Numerous young blue stars and star clusters, spawned by the galaxy collision, are seen in the spiral arms, as well as in the long "tidal" tail of stars. Each of these clusters represents the formation of up to about a million stars. Their color is blue because they contain very massive stars, which are 10 times hotter and 1 million times brighter than our Sun. Once formed, the star clusters become redder with age as the most massive and bluest stars exhaust their fuel and burn out. These clusters will eventually become old globular clusters similar to those found in essentially all halos of galaxies, including our own Milky Way. Two prominent clumps of young bright blue stars in the long tail are separated by a "gap" -- a section that is fainter than the rest of the tail. These clumps of stars will likely become dwarf galaxies that orbit in the Tadpole's halo. 

The galactic carnage and torrent of star birth are playing out against a spectacular backdrop: a "wallpaper pattern" of 6,000 galaxies. These galaxies represent twice the number of those discovered in the legendary Hubble Deep Field, the orbiting observatory's "deepest" view of the heavens, taken in 1995 by the Wide Field and Planetary Camera 2. The ACS picture, however, was taken in one-twelfth the time it took to observe the original Hubble Deep Field. In blue light, ACS sees even fainter objects than were seen in the "deep field." The galaxies in the ACS picture, like those in the deep field, stretch back to nearly the beginning of time. They are a myriad of shapes and represent fossil samples of the universe's 13-billion-year evolution. 
NGC 4676 Located 300 million light-years away in the constellation Coma Berenices, the colliding galaxies have been nicknamed "The Mice" because of the long tails of stars and gas emanating from each galaxy. Otherwise known as NGC 4676, the pair will eventually merge into a single giant galaxy. 

The image shows the most detail and the most stars that have ever been seen in these galaxies. In the galaxy at left, the bright blue patch is resolved into a vigorous cascade of clusters and associations of young, hot blue stars, whose formation has been triggered by the tidal forces of the gravitational interaction. Streams of material can also be seen flowing between the two galaxies. The clumps of young stars in the long, straight tidal tail [upper right] are separated by fainter regions of material. These dim regions suggest that the clumps of stars have formed from the gravitational collapse of the gas and dust that once occupied those areas. Some of the clumps have luminous masses comparable to dwarf galaxies that orbit in the halo of our own Milky Way Galaxy. Here's a movie showing a simulation of the galaxy collision.

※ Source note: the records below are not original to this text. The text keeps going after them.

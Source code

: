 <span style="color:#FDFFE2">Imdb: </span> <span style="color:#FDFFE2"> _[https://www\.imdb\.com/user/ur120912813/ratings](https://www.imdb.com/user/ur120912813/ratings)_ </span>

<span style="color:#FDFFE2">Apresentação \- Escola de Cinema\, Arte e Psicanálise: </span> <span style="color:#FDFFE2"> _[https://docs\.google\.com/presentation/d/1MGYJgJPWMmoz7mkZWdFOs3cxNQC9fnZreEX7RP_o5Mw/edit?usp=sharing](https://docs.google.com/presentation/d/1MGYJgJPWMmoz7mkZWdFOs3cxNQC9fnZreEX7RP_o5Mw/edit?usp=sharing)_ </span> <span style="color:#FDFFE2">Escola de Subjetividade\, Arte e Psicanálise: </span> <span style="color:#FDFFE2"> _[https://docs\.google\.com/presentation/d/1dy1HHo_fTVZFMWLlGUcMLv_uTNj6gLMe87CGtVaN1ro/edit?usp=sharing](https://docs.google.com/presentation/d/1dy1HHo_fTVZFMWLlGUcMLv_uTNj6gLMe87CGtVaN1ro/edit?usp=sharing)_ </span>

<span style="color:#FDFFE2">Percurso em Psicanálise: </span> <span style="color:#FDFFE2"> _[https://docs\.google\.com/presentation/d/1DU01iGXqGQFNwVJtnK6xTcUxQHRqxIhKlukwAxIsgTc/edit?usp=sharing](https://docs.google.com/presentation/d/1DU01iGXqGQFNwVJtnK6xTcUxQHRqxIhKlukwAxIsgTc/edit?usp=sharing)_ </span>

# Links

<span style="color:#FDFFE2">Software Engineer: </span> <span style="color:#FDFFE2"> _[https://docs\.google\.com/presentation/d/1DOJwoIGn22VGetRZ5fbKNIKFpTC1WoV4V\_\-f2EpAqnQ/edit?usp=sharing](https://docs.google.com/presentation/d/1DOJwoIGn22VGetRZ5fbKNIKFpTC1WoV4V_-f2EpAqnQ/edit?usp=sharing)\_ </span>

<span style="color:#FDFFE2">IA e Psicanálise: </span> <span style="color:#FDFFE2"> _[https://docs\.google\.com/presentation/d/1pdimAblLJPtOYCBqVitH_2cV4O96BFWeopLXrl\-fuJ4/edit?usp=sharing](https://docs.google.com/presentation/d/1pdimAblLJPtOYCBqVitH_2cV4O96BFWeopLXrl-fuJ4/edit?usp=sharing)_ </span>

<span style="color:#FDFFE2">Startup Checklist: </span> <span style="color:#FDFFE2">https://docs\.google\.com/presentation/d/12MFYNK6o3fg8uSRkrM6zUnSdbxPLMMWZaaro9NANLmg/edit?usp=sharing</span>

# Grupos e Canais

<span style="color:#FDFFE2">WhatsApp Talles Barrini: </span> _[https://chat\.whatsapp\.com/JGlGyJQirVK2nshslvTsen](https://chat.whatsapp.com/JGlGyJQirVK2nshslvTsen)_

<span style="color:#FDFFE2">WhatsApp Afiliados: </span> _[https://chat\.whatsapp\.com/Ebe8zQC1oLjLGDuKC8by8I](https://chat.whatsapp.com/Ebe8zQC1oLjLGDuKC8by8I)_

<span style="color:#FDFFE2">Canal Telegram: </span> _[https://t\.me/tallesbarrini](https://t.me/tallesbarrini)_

The Mice presage what may happen to our own Milky Way several billion years from now when it collides with our nearest large neighbor, the Andromeda Galaxy (M31). This Hubble Telescope picture is assembled from three sets of images taken on April 7, 2002, in blue, orange, and near-infrared filters.
Hoag's Galaxy This strange face-on ring galaxy is known as Hoag's Object. It is about 120,000 LY in diameter, and about 600 million LY away in the constellation Serpens.
AMO644-741 This ring galaxy, imaged by the Hubble Telescope is 300 million LY away. The ring is 150,000 LY in diameter and contains newly formed bright stars.
NGC 1309 A wonderful Hubble Telescope image of spiral galaxy NGC 1309, about 100 million LY away in the constellation Eridanus. Many more distant galaxies are visible in the image.
M 101 Spiral galaxy M 101 in Ursa Major is about 25 million LY away and 170,000 LY across. Hubble Telescope images.
NGC 1300 A barred spiral 69 million LY away in the constellation Eridanus. Hubble Telescope image.